In questo momento in cui il Giappone e la sua letteratura godono di una grande attenzione, bisogna iniziare a fare dei distinguo, soprattutto se si tratta di scrittori contemporanei, e di lettori. Ci sono quelli che amano descrivere il Giappone di Kyoto e dei ciliegi in fiore, poi ci sono gli altri, quelli che si accorgono che i fiori di ciliegio durano una settimana e i cui petali, dopo essere diventati una nuvola rosa che colora le strade e le case, cadono a terra e, calpestati, diventano poltiglia.

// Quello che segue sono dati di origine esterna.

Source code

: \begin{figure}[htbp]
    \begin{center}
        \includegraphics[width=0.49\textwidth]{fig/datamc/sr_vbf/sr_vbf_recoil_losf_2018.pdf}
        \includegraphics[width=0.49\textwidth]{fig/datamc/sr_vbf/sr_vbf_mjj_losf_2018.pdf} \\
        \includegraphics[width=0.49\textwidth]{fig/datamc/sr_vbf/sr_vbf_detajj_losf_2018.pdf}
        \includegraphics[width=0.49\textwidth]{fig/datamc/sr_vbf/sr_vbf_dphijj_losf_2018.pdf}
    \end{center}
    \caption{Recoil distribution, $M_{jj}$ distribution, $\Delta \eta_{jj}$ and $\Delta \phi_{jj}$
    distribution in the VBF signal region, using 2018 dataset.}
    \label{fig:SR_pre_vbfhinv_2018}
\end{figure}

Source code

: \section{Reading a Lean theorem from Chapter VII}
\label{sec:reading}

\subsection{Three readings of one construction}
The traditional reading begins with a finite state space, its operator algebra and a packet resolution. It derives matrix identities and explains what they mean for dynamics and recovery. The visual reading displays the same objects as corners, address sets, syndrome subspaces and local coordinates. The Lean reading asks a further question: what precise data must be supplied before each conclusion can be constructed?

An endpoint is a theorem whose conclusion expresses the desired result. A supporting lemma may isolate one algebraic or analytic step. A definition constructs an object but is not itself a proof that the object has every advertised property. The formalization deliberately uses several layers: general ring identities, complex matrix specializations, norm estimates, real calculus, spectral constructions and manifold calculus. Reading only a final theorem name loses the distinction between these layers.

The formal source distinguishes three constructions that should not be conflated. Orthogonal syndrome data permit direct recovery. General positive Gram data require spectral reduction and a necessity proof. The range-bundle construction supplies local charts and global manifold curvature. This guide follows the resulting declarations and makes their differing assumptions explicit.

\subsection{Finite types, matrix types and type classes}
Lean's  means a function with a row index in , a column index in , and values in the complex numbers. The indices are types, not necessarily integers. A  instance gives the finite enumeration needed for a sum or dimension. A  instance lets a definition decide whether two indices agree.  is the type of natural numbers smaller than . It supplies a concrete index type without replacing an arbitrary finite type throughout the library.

Yū Miri, scrittrice giapponese di origini coreane, appartiene a questa seconda categoria. Alla categoria degli scrittori per i quali scrivere significa usare la penna in modo scomodo, per raccontare ciò che non si vuole vedere, o meglio, che si fa finta di non vedere. Non si tratta di racconti a stampo politico, ma di storie che puntano l’occhio e danno voce a coloro di cui nessuno parla perché non si adattano all’immagine edulcorata che si ha del Giappone. Già con Il Paese dei suicidi (Atmosphere Libri 2020), Yū Miri, considerata una delle voci più importanti della letteratura giapponese contemporanea, aveva evidenziato la sua vena poetica, una penna leggera e soave, capace di descrivere le situazioni più dure, i pensieri più scabrosi. La morte, il grande tabù dei nostri tempi, entra sempre prorompente nella sua narrazione, e Tokyo-Stazione Ueno non fa eccezione.
“La morte ci separa da alcune cose e la vita da altre, la vita ci avvicina ad alcune cose e la morte ad altre. Pioggia, pioggia, pioggia, pioggia…” (Tokyo – Stazione Ueno)
Con Tokyo-Stazione Ueno, storia di un senzatetto della stazione di Ueno, Yū Miri si è aggiudicata il prestigioso “National Book Award” per la letteratura straniera e recensioni entusiaste sono apparse sul New York Times, Guardian e il Washington Post. In Italia, se ne è forse parlato troppo poco, anche se questo è un libro che varrebbe la pena di leggere se ci interessa davvero capire qualcosa del Giappone. La storia di Kazu, il protagonista, si intreccia con quella del suo paese e della famiglia imperiale, con la quale condivide il giorno di nascita del figlio. Nonostante questo, solo a metà libro si scoprirà la vera natura di Kazu e il motivo che lo ha portato a rifugiarsi nel parco di Ueno. È forse questa la parte più interessante: la descrizione della vita dei senzatetto, i piccoli gesti di intimità, la solidarietà, le attività per sbarcare il lunario. Le varie e svariate motivazioni che portano persone a scomparire. In Giappone, d’altronde, si parla di “evaporati”: persone che svaniscono nel nulla senza lasciare traccia, da un giorno all’altro, investiti da problemi economici o morali.
Ricordo la prima volta che vidi un senzatetto alla stazione di Shinjuku ed il mio sconcerto a quella vista. Erano gli anni Novanta e ce ne erano ancora pochi in giro. Il Giappone era un paese ricco e all’avanguardia, una potenza mondiale con un tasso di disoccupazione bassissimo nel quale la povertà non era contemplata. I senzatetto di Shinjuku vivevano in scatole di cartone (e forse alcuni ci vivono ancora oggi) e ricordo di aver pensato se Abe Kobo non si fosse ispirato proprio a loro per scrivere uno dei suoi capolavori. Ricordo però che già allora, o comunque negli anni a seguire, ogni tanto mi giungeva voce che i senzatetto di Shinjuku erano stati sfollati, spostati, allontanati. Quando si passava di lì, di tanto in tanto, scomparivano insieme alle loro scatole, e poi, come per magia, riapparivano: mi sono sempre chiesta il perché e oggi, leggendo il libro di Yū Miri, sono forse riuscita a dare una risposta.